***** RECORDS SUPPLIED *****
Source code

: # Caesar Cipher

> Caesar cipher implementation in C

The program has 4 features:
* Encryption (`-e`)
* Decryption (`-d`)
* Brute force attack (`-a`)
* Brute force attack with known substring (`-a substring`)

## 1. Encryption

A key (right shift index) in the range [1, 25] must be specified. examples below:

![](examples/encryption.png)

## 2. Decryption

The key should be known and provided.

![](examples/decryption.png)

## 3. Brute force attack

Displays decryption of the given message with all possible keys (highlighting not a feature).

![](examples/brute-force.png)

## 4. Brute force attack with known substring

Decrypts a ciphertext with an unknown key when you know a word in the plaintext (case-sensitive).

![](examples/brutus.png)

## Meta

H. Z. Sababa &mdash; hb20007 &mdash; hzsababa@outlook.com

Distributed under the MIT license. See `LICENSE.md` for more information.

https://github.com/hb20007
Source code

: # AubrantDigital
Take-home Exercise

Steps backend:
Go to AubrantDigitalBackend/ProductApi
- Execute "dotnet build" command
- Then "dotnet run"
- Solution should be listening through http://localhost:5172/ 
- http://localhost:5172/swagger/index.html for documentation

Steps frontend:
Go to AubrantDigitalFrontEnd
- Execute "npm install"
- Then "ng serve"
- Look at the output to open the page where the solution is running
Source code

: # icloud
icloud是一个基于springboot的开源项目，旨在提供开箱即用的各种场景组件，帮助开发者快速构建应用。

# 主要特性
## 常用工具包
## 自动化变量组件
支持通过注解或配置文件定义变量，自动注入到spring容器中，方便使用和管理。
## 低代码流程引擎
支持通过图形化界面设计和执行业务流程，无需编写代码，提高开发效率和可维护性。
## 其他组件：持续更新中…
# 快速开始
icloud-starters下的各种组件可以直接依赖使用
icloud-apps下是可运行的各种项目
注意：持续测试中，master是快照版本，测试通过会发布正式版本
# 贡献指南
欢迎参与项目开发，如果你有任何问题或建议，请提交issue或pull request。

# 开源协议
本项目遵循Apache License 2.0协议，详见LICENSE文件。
*****
Output only the lines running from the line with "https://github.com/hb20007" through the final line of the data, inclusive.

https://github.com/hb20007
Source code

: # AubrantDigital
Take-home Exercise

Steps backend:
Go to AubrantDigitalBackend/ProductApi
- Execute "dotnet build" command
- Then "dotnet run"
- Solution should be listening through http://localhost:5172/ 
- http://localhost:5172/swagger/index.html for documentation

Steps frontend:
Go to AubrantDigitalFrontEnd
- Execute "npm install"
- Then "ng serve"
- Look at the output to open the page where the solution is running
Source code

: # icloud
icloud是一个基于springboot的开源项目，旨在提供开箱即用的各种场景组件，帮助开发者快速构建应用。

# 主要特性
## 常用工具包
## 自动化变量组件
支持通过注解或配置文件定义变量，自动注入到spring容器中，方便使用和管理。
## 低代码流程引擎
支持通过图形化界面设计和执行业务流程，无需编写代码，提高开发效率和可维护性。
## 其他组件：持续更新中…
# 快速开始
icloud-starters下的各种组件可以直接依赖使用
icloud-apps下是可运行的各种项目
注意：持续测试中，master是快照版本，测试通过会发布正式版本
# 贡献指南
欢迎参与项目开发，如果你有任何问题或建议，请提交issue或pull request。

# 开源协议
本项目遵循Apache License 2.0协议，详见LICENSE文件。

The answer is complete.